Repeat the data that follows exactly, starting at the line with "#### Express" and ending at the line with "### In Georgia", and leave out every picture.

» MATERIAL PROVIDED
********

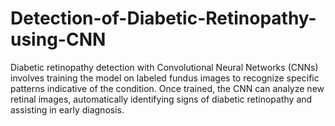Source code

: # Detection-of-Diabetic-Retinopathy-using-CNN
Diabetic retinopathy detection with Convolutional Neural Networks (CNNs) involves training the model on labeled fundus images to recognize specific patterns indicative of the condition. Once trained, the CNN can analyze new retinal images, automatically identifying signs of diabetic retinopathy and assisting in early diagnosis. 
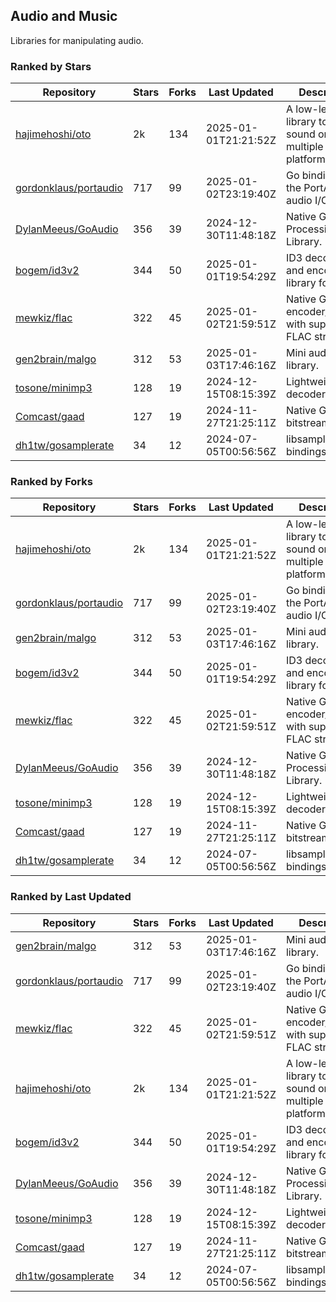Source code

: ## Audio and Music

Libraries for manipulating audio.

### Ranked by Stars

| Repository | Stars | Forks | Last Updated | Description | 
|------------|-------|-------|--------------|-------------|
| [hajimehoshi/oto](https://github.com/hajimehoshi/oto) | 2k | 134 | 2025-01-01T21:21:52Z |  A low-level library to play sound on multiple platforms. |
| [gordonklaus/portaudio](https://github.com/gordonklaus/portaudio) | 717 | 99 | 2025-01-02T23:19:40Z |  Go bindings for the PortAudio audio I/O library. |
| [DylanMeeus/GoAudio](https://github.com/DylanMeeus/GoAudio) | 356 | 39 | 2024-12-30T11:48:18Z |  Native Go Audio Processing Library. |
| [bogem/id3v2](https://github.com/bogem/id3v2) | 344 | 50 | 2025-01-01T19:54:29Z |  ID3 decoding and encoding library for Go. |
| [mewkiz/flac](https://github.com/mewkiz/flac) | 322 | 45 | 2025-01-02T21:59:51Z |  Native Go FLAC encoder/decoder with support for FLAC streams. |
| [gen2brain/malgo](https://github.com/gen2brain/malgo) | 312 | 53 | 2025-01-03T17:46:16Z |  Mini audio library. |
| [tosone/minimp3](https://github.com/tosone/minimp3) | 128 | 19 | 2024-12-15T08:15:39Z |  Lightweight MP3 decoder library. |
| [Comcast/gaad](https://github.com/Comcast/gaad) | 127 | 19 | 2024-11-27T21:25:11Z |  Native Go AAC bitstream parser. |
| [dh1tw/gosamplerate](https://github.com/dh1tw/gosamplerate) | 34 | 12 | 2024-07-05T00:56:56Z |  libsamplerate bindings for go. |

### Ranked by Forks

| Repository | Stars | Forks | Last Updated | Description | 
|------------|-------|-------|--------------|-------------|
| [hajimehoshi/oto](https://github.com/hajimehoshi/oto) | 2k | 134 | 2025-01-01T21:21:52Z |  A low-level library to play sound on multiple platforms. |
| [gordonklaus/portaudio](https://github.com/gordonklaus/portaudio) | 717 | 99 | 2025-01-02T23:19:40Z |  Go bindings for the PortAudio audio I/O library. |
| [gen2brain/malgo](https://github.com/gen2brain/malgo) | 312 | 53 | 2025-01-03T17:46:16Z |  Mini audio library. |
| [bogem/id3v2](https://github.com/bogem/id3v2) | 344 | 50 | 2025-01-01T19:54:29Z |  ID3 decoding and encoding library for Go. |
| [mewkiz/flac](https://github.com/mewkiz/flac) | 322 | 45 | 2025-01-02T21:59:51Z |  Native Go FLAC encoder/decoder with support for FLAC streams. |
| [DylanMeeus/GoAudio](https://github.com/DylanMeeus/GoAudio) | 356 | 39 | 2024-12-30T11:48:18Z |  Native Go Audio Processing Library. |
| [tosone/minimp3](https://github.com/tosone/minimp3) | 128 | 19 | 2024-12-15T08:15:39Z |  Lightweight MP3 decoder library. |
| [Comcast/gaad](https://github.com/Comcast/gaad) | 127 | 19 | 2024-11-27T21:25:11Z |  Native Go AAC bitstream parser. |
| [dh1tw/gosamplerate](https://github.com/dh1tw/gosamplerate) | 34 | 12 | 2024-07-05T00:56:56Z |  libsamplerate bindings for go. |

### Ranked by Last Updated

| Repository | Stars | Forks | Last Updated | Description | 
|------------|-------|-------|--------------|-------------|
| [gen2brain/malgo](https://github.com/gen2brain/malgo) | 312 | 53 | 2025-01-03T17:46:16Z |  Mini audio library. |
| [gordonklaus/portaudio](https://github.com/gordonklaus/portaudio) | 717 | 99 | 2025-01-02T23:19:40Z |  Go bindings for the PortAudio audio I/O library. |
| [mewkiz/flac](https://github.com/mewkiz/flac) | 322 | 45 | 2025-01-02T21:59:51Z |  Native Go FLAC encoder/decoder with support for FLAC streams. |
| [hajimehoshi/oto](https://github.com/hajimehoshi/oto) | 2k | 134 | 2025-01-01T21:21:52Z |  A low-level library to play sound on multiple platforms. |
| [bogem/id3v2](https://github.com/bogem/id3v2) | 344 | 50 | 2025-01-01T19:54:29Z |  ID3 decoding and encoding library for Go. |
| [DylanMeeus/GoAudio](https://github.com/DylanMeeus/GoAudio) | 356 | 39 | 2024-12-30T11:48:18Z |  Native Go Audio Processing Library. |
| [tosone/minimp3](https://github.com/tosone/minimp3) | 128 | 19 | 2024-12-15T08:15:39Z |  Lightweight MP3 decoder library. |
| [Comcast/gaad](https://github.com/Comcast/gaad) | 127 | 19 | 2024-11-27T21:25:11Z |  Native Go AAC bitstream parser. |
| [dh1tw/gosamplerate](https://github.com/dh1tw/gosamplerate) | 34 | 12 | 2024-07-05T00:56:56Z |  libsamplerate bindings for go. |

********

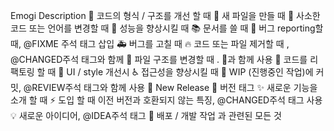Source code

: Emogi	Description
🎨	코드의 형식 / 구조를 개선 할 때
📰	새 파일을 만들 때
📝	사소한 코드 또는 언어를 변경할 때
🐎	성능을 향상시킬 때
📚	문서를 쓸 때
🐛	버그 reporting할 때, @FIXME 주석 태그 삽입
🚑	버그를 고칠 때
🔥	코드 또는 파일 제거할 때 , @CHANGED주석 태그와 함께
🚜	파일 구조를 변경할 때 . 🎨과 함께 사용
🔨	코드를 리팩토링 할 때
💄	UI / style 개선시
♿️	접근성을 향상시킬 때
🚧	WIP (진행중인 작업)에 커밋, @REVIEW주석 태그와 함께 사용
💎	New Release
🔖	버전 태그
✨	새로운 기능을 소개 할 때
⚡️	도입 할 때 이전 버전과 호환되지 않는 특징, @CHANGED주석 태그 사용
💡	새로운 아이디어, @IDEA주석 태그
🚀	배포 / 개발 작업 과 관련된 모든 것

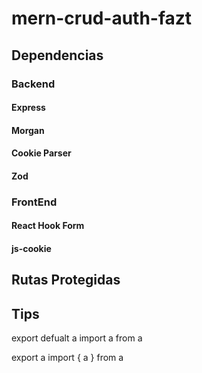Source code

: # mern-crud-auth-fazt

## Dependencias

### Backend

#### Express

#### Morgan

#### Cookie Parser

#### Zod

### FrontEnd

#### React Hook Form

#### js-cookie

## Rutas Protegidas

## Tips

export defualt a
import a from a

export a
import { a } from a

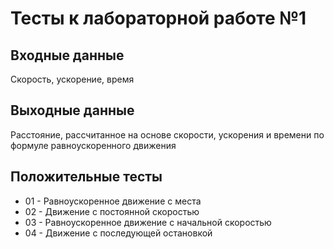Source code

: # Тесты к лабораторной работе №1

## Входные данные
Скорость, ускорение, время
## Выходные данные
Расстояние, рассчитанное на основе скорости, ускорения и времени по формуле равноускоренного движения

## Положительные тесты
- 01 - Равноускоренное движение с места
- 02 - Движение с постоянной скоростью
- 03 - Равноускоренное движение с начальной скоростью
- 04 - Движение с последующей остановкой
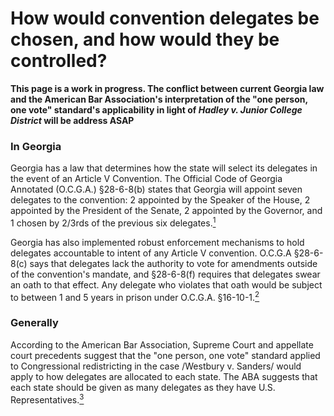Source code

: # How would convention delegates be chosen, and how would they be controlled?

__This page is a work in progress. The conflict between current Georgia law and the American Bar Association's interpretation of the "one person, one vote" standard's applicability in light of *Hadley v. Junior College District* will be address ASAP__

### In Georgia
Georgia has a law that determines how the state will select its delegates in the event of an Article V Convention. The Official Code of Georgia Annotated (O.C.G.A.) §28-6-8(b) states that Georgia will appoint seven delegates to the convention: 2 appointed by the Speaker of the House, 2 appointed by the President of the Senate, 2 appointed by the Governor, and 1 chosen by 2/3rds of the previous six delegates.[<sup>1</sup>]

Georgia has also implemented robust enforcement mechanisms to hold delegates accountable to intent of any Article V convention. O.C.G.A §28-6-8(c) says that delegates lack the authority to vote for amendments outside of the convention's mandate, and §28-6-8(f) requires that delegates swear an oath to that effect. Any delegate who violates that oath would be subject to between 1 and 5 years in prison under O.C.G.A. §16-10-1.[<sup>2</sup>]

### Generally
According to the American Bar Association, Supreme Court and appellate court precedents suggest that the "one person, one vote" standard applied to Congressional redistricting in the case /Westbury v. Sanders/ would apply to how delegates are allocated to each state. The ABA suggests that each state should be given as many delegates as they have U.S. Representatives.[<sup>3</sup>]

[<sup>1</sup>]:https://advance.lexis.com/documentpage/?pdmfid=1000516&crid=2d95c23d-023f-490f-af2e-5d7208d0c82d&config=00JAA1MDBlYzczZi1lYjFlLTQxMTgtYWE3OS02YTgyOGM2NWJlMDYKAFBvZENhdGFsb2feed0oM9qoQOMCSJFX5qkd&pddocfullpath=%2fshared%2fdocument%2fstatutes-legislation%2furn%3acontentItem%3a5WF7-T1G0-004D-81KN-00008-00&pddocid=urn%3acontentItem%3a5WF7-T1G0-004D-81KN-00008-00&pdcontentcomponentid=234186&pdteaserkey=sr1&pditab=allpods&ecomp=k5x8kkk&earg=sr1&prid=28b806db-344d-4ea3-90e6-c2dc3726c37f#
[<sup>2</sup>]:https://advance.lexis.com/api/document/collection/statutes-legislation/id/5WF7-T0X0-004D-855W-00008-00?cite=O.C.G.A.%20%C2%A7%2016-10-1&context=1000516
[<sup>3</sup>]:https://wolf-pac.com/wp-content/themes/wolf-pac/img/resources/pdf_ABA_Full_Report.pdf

********

» WRITTEN ANSWER
#### Express

#### Morgan

#### Cookie Parser

#### Zod

### FrontEnd

#### React Hook Form

#### js-cookie

## Rutas Protegidas

## Tips

export defualt a
import a from a

export a
import { a } from a

Source code

: # Тесты к лабораторной работе №1

## Входные данные
Скорость, ускорение, время
## Выходные данные
Расстояние, рассчитанное на основе скорости, ускорения и времени по формуле равноускоренного движения

## Положительные тесты
- 01 - Равноускоренное движение с места
- 02 - Движение с постоянной скоростью
- 03 - Равноускоренное движение с начальной скоростью
- 04 - Движение с последующей остановкой
Source code

: # How would convention delegates be chosen, and how would they be controlled?

__This page is a work in progress. The conflict between current Georgia law and the American Bar Association's interpretation of the "one person, one vote" standard's applicability in light of *Hadley v. Junior College District* will be address ASAP__

### In Georgia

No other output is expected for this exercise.